# Force exerted: on a foot run over by a car VS a car staying on a foot for longer

1. Jan 18, 2012

### xdlx

i am having a hard time figuring this one out "Does it hurt more/cause more damage when a car runs over your foot? or when it STAYS on your foot for a longer amount of time?"

Mathematically the FORCE exerted on your foot is the same --- (but, yes the MOMENTUM is different).. I had a car run over my foot when I was younger and I didnt feel much at all. but I think if that same car STAYED on my foot for 15 seconds it would hurt a lot and physically damage my foot more.

I cannot exactly figure out why the difference in pain sensation & damage done to foot. time does not really change how much force is exerted. Can somebody help explain in an elaborate (mathematical) way??

is it the kinetic energy or momentum that causes "more damage" or is it the force? Shear force? pls help :)

2. Jan 18, 2012

### Naty1

I'm not sure about defining 'pain' and 'damage' but here are a couple of physics relationships that come to mind.

FT = mv, so while the car is going real fast (lots of 'v') it might seem it would hurt more, but that 'v' is lateral (horizontal speed) so it doesn't count. The 'v' that 'hurts' would be while the car is lifting ever so slightly off the ground as it rolls over your foot. That would be the force the spring of the shock absorber [strut] exerts...every so slightly more than the stationary weight of the car it would seem, then likely and briefly a bit less as some momentum carries the car up every so slightly....so maybe there is a touch more damage to the side of your foot towards the front of the car, a smidgen less towards the rear, assuming forward motion. Depending on how the tire deforms, and how fast, the pressure on different parts of your foot seems like it would also vary. A really,really soft tire would spread the pressure (force per unit area) and a really soft tube say, would keep some pressure around your foot but still on the ground.

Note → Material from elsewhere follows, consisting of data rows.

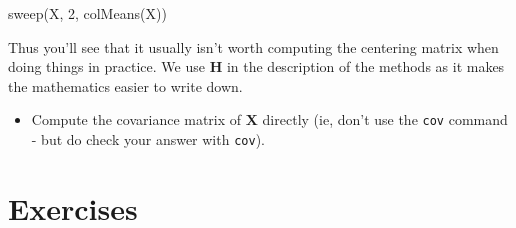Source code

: \documentclass[
]{book}
\newenvironment{Shaded}{\begin{snugshade}}{\end{snugshade}}
\newcommand{\DecValTok}[1]{\textcolor[rgb]{0.00,0.00,0.81}{#1}}
\newcommand{\FunctionTok}[1]{\textcolor[rgb]{0.00,0.00,0.00}{#1}}
\newcommand{\NormalTok}[1]{#1}
\providecommand{\tightlist}{%
  \setlength{\itemsep}{0pt}\setlength{\parskip}{0pt}}
\theoremstyle{definition}
\theoremstyle{definition}
\theoremstyle{definition}
\theoremstyle{definition}
\theoremstyle{remark}
\begin{document}
\begin{Shaded}
\begin{Highlighting}[]
\FunctionTok{sweep}\NormalTok{(X, }\DecValTok{2}\NormalTok{, }\FunctionTok{colMeans}\NormalTok{(X))}
\end{Highlighting}
\end{Shaded}

Thus you'll see that it usually isn't worth computing the centering matrix when doing things in practice. We use \(\mathbf H\) in the description of the methods as it makes the mathematics easier to write down.

\begin{itemize}
\tightlist
\item
  Compute the covariance matrix of \(\mathbf X\) directly (ie, don't use the \texttt{cov} command - but do check your answer with \texttt{cov}).
\end{itemize}

\hypertarget{exercises-ch2}{%
\section{Exercises}\label{exercises-ch2}}
\end{document}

If the car 'sits' immobile on your foot, seems like about 1/4 the weight of the car, or 1/2 the front or rear weight, if you prefer, would be the force you feel....F = ma = mg. Obviously you'll have more damage the longer it sits...say blood flow, for example, would be partially cutoff.....so I assume that's part of why emergency workers try to extricate injured people from crushing situations.

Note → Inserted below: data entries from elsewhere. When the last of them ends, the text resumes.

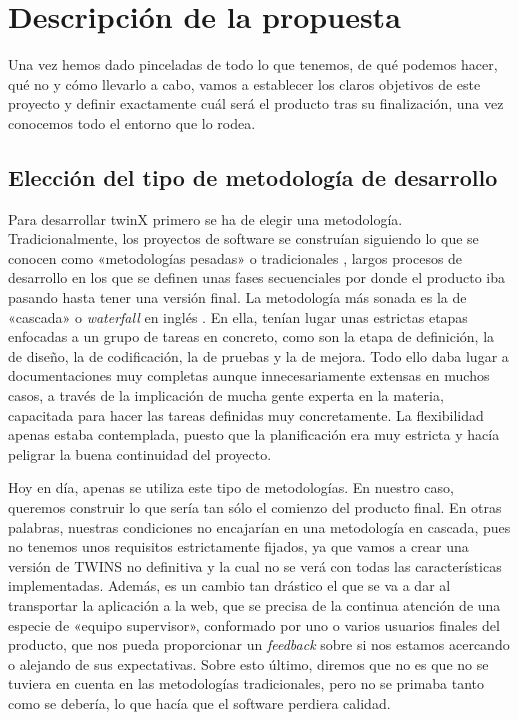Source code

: \section{Descripción de la propuesta}
Una vez hemos dado pinceladas de todo lo que tenemos, de qué podemos hacer, qué no y cómo llevarlo a cabo, vamos a establecer los claros objetivos de este proyecto y definir exactamente cuál será el producto tras su finalización, una vez conocemos todo el entorno que lo rodea. 

\subsection{Elección del tipo de metodología de desarrollo}
\label{elecciónMetodología}
Para desarrollar twinX primero se ha de elegir una metodología. Tradicionalmente, los proyectos de software se construían siguiendo lo que se conocen como «metodologías pesadas» o tradicionales \cite{waterfall1}, largos procesos de desarrollo en los que se definen unas fases secuenciales por donde el producto iba pasando hasta tener una versión final. La metodología más sonada es la de «cascada» o \textit{waterfall} en inglés \cite{waterfall2}. En ella, tenían lugar unas estrictas etapas enfocadas a un grupo de tareas en concreto, como son la etapa de definición, la de diseño, la de codificación, la de pruebas y la de mejora. Todo ello daba lugar a documentaciones muy completas aunque innecesariamente extensas en muchos casos, a través de la implicación de mucha gente experta en la materia, capacitada para hacer las tareas definidas muy concretamente. La flexibilidad apenas estaba contemplada, puesto que la planificación era muy estricta y hacía peligrar la buena continuidad del proyecto.

Hoy en día, apenas se utiliza este tipo de metodologías. En nuestro caso, queremos construir lo que sería tan sólo el comienzo del producto final. En otras palabras, nuestras condiciones no encajarían en una metodología en cascada, pues no tenemos unos requisitos estrictamente fijados, ya que vamos a crear una versión de TWINS no definitiva y la cual no se verá con todas las características implementadas. Además, es un cambio tan drástico el que se va a dar al transportar la aplicación a la web, que se precisa de la continua atención de una especie de «equipo supervisor», conformado por uno o varios usuarios finales del producto, que nos pueda proporcionar un \textit{feedback} sobre si nos estamos acercando o alejando de sus expectativas. Sobre esto último, diremos que no es que no se tuviera en cuenta en las metodologías tradicionales, pero no se primaba tanto como se debería, lo que hacía que el software perdiera calidad.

I've seen measures of the forces mixed martial arts fighters exert and 500 lbs is not unusual, over a thousand pounds possible...and other guys seem to withstand most of that, I guess sustain some bruises, and continue to fight but maybe with subsequent pain the next few days.

3. Jan 19, 2012

### sophiecentaur

When a high force is applied for a short time on your foot, the bits inside don't have time to move as far as if the force is applied for ever. I guess that's why it doesn't hurt /damage as much.

4. Jan 19, 2012

### xdlx

not considering the horizontal impact by the car, the vertical force is the same no matter how long the car is on your foot 1 sec or 10.

Or is it? Another confusing thing is looking at the formula
F=Ma=Mg when g=9.8m/s^2

the longer s is (or longer the car stays on your foot) F gets smaller, since s is in the denominator. "The car's velocity downwards to your foot decreases with longer time" so it should be less and less force every second on your foot, eventually 0 Newtons.

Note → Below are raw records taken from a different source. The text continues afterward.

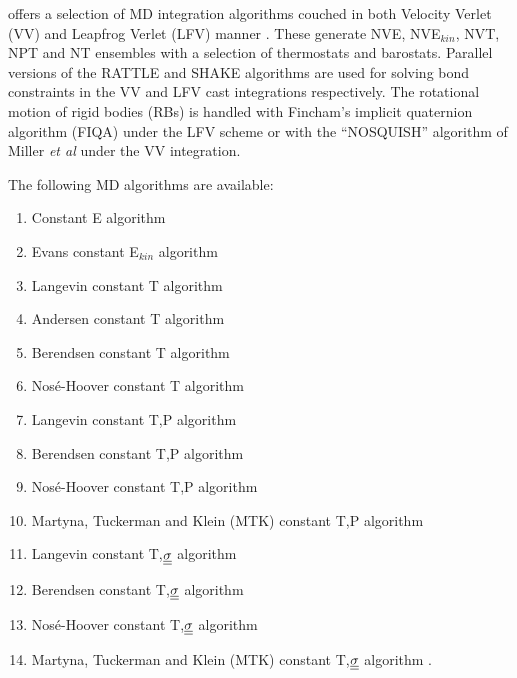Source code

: \D offers a selection of MD integration algorithms
couched in both Velocity Verlet (VV) and Leapfrog Verlet (LFV)
manner   \cite{allen-89a}.
These generate NVE, NVE$_{kin}$, NVT, NPT and N\mat{\sigma}T
ensembles with a selection of
thermostats and barostats.
Parallel versions of the RATTLE
\cite{andersen-83a} and SHAKE
\cite{smith-94b} algorithms are used for solving bond
constraints in the VV and LFV cast
integrations respectively.  The rotational motion of
rigid bodies (RBs) is handled with Fincham's
implicit quaternion algorithm
(FIQA) \cite{fincham-92a} under the LFV scheme or with the
``NOSQUISH'' algorithm of Miller {\em et al} 
\cite{miller-02a} under the VV integration.

The following MD algorithms are available:
\begin{enumerate}
\item Constant E algorithm
\item Evans constant E$_{kin}$ algorithm \cite{evans-84a}
\item Langevin constant T algorithm \cite{adelman-76a}
\item Andersen constant T algorithm \cite{andersen-79a}
\item Berendsen constant T algorithm \cite{berendsen-84a}
\item Nos\'{e}-Hoover constant T algorithm \cite{hoover-85a}
\item Langevin constant T,P algorithm \cite{quigley-04a}
\item Berendsen constant T,P algorithm \cite{berendsen-84a}
\item Nos\'{e}-Hoover constant T,P algorithm \cite{hoover-85a}
\item Martyna, Tuckerman and Klein (MTK) constant T,P algorithm \cite{martyna-96a}
\item Langevin constant T,$\mbox{$\underline{\underline{\bf \sigma}}$}$ algorithm \cite{quigley-04a}
\item Berendsen constant T,$\mbox{$\underline{\underline{\bf \sigma}}$}$ algorithm \cite{berendsen-84a}
\item Nos\'{e}-Hoover constant T,$\mbox{$\underline{\underline{\bf \sigma}}$}$ algorithm \cite{hoover-85a}
\item Martyna, Tuckerman and Klein (MTK) constant T,$\mbox{$\underline{\underline{\bf \sigma}}$}$ algorithm \cite{martyna-96a}.
\end{enumerate}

I know I am missing something BIG here but not sure what. Is it not the force that causes the "deformation/damage" ? Is it impulse?..momentum?

an analogy would be a concrete column inside an old building, which will crumble over time because of it cannot carry the weight "anymore" - but was fine the first few years. shear force?

5. Jan 19, 2012

### Drakkith

Staff Emeritus
The s in 9.8 m/s^2, is simply the units that acceleration is measured in. An object with a force equal to Earth's gravity at it's surface will increase in velocity by 9.8 meters per second every second. You would not put in a number for m/s^2. The equation linked doesn't have a spot to input time, as it isn't for that. Instead it is simply a measurement of force downward from an object due to Earth's gravity. Input the mass of the object as M and 9.8 m/s^2 in G, and that gives you the force downward from whatever object.